SC frowns on ‘truncated CEC tenures’, wonders if CJI can be on selection panel, Legal News, ET LegalWorld – Legal Firms


The Supreme Court has raised eyebrows over the “truncated” tenures of chief election commissioners since 2007. Observing that the first two CECs served in office for eight years, it said those appointed since 2007 had served only two years or less.

Be it the UPA or the current dispensation, this trend has continued, a constitution bench observed verbally. The bench comprising Justices KM Joseph, Ajay Rastogi, Aniruddha Bose, Hrishikesh Roy and CT Ravikumar is considering a clutch of petitions seeking an independent panel to select the CEC and election commissioners.

Appearing on behalf of the petitioners, advocate Prashant Bhushan argued that Parliament had made no law to regulate the appointment of election commissioners. “Please inform us whether you have considered legislation or not. Parliament has to take a call,” the bench asked the government.

Attorney general R Venkataramani said he would take instructions from the government and answer the court’s query.

The bench pointed out that Sukumar Sen, the first CEC, served for eight years and so did his successor. The third CEC had a tenure of four years.

Justice Joseph said as per the Election Commission Act, 1991, the term of the CEC was six years. However, according to the proviso, if the person attains 65 years of age, he will retire before the completion of that period.

“So, what the government has been doing is that because it knows the date of birth, it ensures that one who is appointed does not get his full six years … so the independence gets thwarted here. How will they carry out their tasks,” Justice Joseph verbally remarked.

The bench questioned as to why CECs were not getting their full term in office. Bhushan pointed out that after the last hearing (last week), the government had “hurriedly” appointed a third election commissioner.

“Silence of the Constitution is being exploited by all. They have used it to their interest,” the bench remarked.

It pointed to Constitutional Assembly debates which said there should be a law on the Election Commission.

The AG said matters that were open for scrutiny by the court were the ones that violated fundamental rights. The court can enhance the provision, but when it comes to striking an original provision of the Constitution, that is for Parliament to debate and not the court, he argued. The AG added in situations when the law had provided Parliament the power to make a law, there was no reason to suggest that a law should certainly be made. “A vacuum cannot be imagined merely because a law is not in place.
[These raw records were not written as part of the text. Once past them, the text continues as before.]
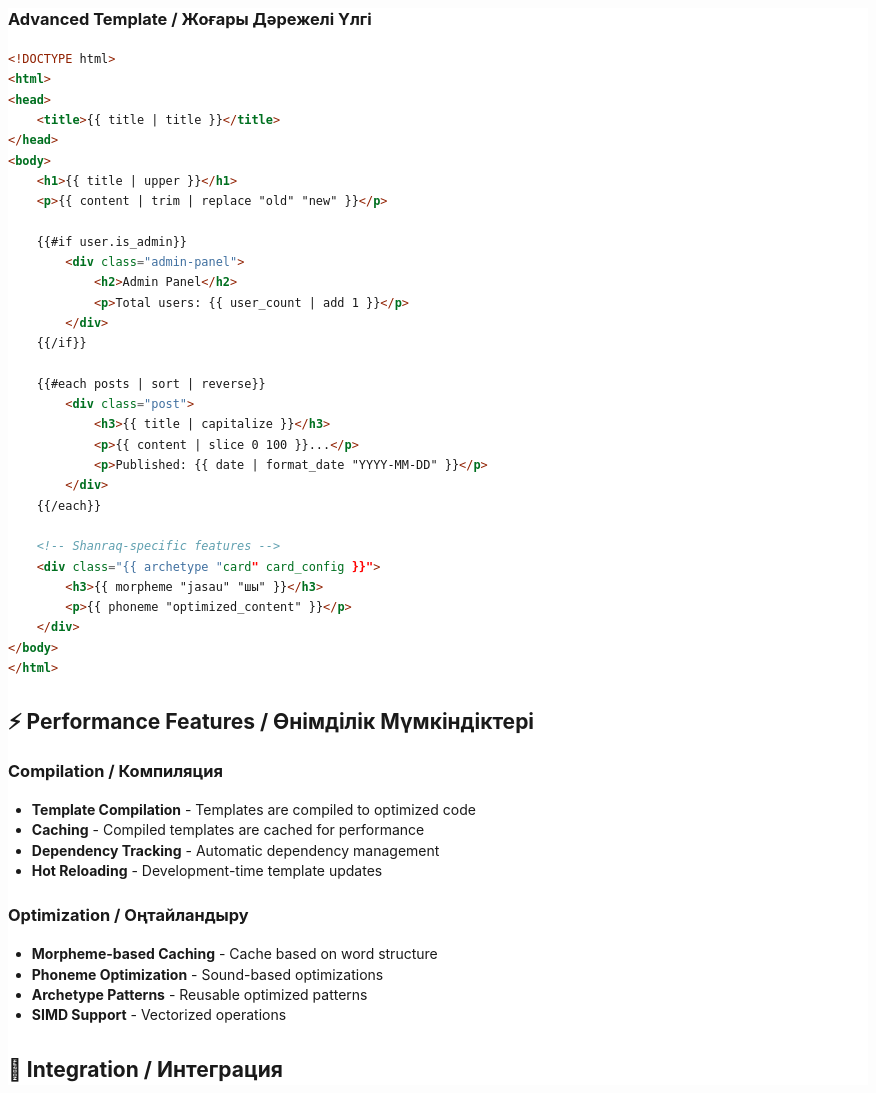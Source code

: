 ### Advanced Template / Жоғары Дәрежелі Үлгі

```html
<!DOCTYPE html>
<html>
<head>
    <title>{{ title | title }}</title>
</head>
<body>
    <h1>{{ title | upper }}</h1>
    <p>{{ content | trim | replace "old" "new" }}</p>
    
    {{#if user.is_admin}}
        <div class="admin-panel">
            <h2>Admin Panel</h2>
            <p>Total users: {{ user_count | add 1 }}</p>
        </div>
    {{/if}}
    
    {{#each posts | sort | reverse}}
        <div class="post">
            <h3>{{ title | capitalize }}</h3>
            <p>{{ content | slice 0 100 }}...</p>
            <p>Published: {{ date | format_date "YYYY-MM-DD" }}</p>
        </div>
    {{/each}}
    
    <!-- Shanraq-specific features -->
    <div class="{{ archetype "card" card_config }}">
        <h3>{{ morpheme "jasau" "шы" }}</h3>
        <p>{{ phoneme "optimized_content" }}</p>
    </div>
</body>
</html>
```

## ⚡ Performance Features / Өнімділік Мүмкіндіктері

### Compilation / Компиляция
- **Template Compilation** - Templates are compiled to optimized code
- **Caching** - Compiled templates are cached for performance
- **Dependency Tracking** - Automatic dependency management
- **Hot Reloading** - Development-time template updates

### Optimization / Оңтайландыру
- **Morpheme-based Caching** - Cache based on word structure
- **Phoneme Optimization** - Sound-based optimizations
- **Archetype Patterns** - Reusable optimized patterns
- **SIMD Support** - Vectorized operations

## 🔌 Integration / Интеграция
Parliament can at times be slow in its approach,” he said.

Justice Roy observed that “they say, make haste slowly. It’s been 72 years”.

The core of democracy is holding periodical elections and therefore purity and transparency are intricately connected, the bench said, and added it needed to see whether the provision required to be enhanced.

Justice Ravikumar said electoral reforms and strengthening the appointment of election commissioners were extremely important and were felt long ago, yet nothing was done. “The situation on the ground is alarming. We know that there will be opposition from the party in power to not get rid of the present structure. It is all self-serving,” Justice Joseph said.

The “least intrusive” is that there is a system where there is the presence of the Chief Justice of India in the appointment committee, the bench observed verbally. It also deliberated over the appointment of retired HC judges as election commissioners. “We want the best man. We only want to understand how to choose the best man,” the bench observed.